Originally Posted by
RockyBoy
I get that and that is what a lot of us do, but follow me on this for a second.
Say you want to try and make some extra $$$ for the month. You put in a GS for a 2 or 3 day trip. The guy 1 number senior to you gets a 4 day GS worth 22:00. A few hours later you get a 2 day that pays 10:30.
The next week you still feel like working for a little more $$$ so you put in the same preference for a 2 or 3 day GS. Up pops a nice 17:00 3-day and it goes to the guy one number senior to you on his 2nd GS. An hour later another 10:30 2 days shows up and it's yours.
At the end of the month you both did 2 GS's.
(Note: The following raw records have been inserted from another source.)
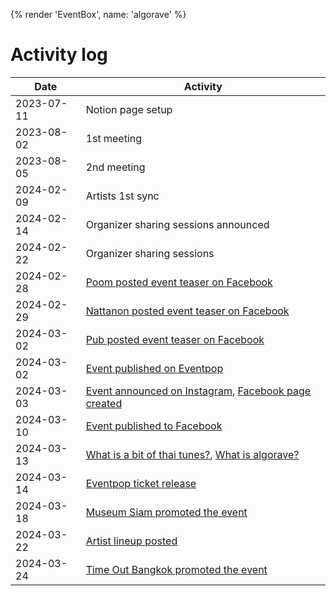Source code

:{% render 'EventBox', name: 'algorave' %}

# Activity log

| Date | Activity |
| --- | --- |
| 2023-07-11 | Notion page setup |
| 2023-08-02 | 1st meeting |
| 2023-08-05 | 2nd meeting |
| 2024-02-09 | Artists 1st sync |
| 2024-02-14 | Organizer sharing sessions announced |
| 2024-02-22 | Organizer sharing sessions |
| 2024-02-28 | [Poom posted event teaser on Facebook](https://www.facebook.com/phoomparin.mano/posts/pfbid037isAkdWEocGE52KJ8RPtL4FCq9SpDMX1dLkj1Gd5NRTAudiUdjT5MWrEKE4pQZNhl) |
| 2024-02-29 | [Nattanon posted event teaser on Facebook](https://www.facebook.com/iamnutn0n/posts/pfbid02ZsMjr6esaLTeShjcuZsE2MdXKgpJ4n979Z6pdVwkobyX1cNozgyFKTSDgAB7vLFel) |
| 2024-03-02 | [Pub posted event teaser on Facebook](https://www.facebook.com/chayapatr/posts/pfbid0W1b5PHjvcjvW8ZgDDAVQJmk2zfsGGQhC6JU1ndZqPHgKjrmGWymSNwBDRZvjvy8Ll) |
| 2024-03-02 | [Event published on Eventpop](https://www.eventpop.me/s/thai) |
| 2024-03-03 | [Event announced on Instagram](https://www.instagram.com/p/C4Ct5LMP1FC/), [Facebook page created](https://www.facebook.com/profile.php?id=61556690284832) |
| 2024-03-10 | [Event published to Facebook](https://www.facebook.com/events/2599216976924932) |
| 2024-03-13 | [What is a bit of thai tunes?](https://www.facebook.com/permalink.php?story_fbid=pfbid021DT6cX1NhNxgNC3vKyicHs3AuRABHahm3NPdv2qtqRdJrghNX8MdUxkQ5ZGA3egql&id=61556690284832), [What is algorave?](https://www.facebook.com/permalink.php?story_fbid=pfbid029rBLmkU3GhvEinArzFTqMibpLHofkVvt4E5tGwWVJA6ngiFE8xmRMQ2CEzf8npgql&id=61556690284832) |
| 2024-03-14 | [Eventpop ticket release](https://www.facebook.com/permalink.php?story_fbid=pfbid0UykkyK7WnB4SduByMsyNpEvJgrYyrfEKM1cH6Y6iGhYTPv7Xg2kgfsRGjyuA2hJul&id=61556690284832) |
| 2024-03-18 | [Museum Siam promoted the event](https://www.facebook.com/museumsiamfan/posts/pfbid038LvF1MtrEQZe6hQGBKpTKM9HZzfJp5FCrk2sMWM9WqMdzJ5F8Pbvk6MHYgUJxKNml) |
| 2024-03-22 | [Artist lineup posted](https://www.facebook.com/permalink.php?story_fbid=pfbid0EfyazCzoBoSbYXg4FgNKrd5yiXSR1yfV8r7qjoF7HN52XrNpkovz1GwqX55LRPRDl&id=61556690284832) |
| 2024-03-24 | [Time Out Bangkok promoted the event](https://www.facebook.com/TimeOutBangkokTH/posts/pfbid02LXQBGspB8J2j1JdnoKaUaMDsEced99qinJXcan3BahY2NVQ2WHZ9ggi8rSDXkzbul) |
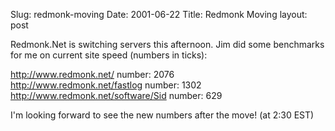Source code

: Slug: redmonk-moving
Date: 2001-06-22
Title: Redmonk Moving
layout: post

Redmonk.Net is switching servers this afternoon. Jim did some benchmarks for me on current site speed (numbers in ticks):<p>

http://www.redmonk.net/ number: 2076<br />
http://www.redmonk.net/fastlog number: 1302<br />
http://www.redmonk.net/software/Sid number: 629<p>

I&#39;m looking forward to see the new numbers after the move! (at 2:30 EST)</p></p>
The guy right above you has 39 hours of GS pay and you have 21. If we had a system that assigned them based on GS hours instead of the actual number of GS's you would have ended up with 27:30 and he would have ended up with 32:30. You would have gotten the 3 day he would have gotten the 2 day.
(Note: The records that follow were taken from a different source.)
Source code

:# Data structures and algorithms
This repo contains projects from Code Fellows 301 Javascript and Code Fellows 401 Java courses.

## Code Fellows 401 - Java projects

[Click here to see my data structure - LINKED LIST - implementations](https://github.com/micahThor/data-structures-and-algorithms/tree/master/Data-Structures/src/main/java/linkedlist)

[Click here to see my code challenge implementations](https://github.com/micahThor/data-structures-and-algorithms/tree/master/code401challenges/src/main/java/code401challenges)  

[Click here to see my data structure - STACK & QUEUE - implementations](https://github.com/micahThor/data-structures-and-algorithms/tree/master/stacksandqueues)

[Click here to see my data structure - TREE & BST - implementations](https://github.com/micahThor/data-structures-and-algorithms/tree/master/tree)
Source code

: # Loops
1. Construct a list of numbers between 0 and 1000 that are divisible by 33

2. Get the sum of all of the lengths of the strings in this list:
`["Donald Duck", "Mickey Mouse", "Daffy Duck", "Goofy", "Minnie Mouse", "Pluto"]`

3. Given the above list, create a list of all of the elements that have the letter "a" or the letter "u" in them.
I know there are a lot more variables that come into play, it just evens out the amount of hours and takes the luck of the crappy trip showing up for any given person out of the equation. If you take the crappy one, you will get another one before the lucky guy who gets the goldmine.
I tend to agree with your logic; however over the long haul I think these examples would tend to even out. This month you didn't get the lucky GS award, but six months later you might, and the guy who got lucky this month instead of you will instead be the guy who got a one-day, while the very next day you got the high-time 3-day.
The bottom line is that our negotiators have a finite number of issues to deal with and associated negotiating capital. Unless your reps get a lot of particular feedback on this issue, it probably isn't worth changing a system that most guys tend to be happy with.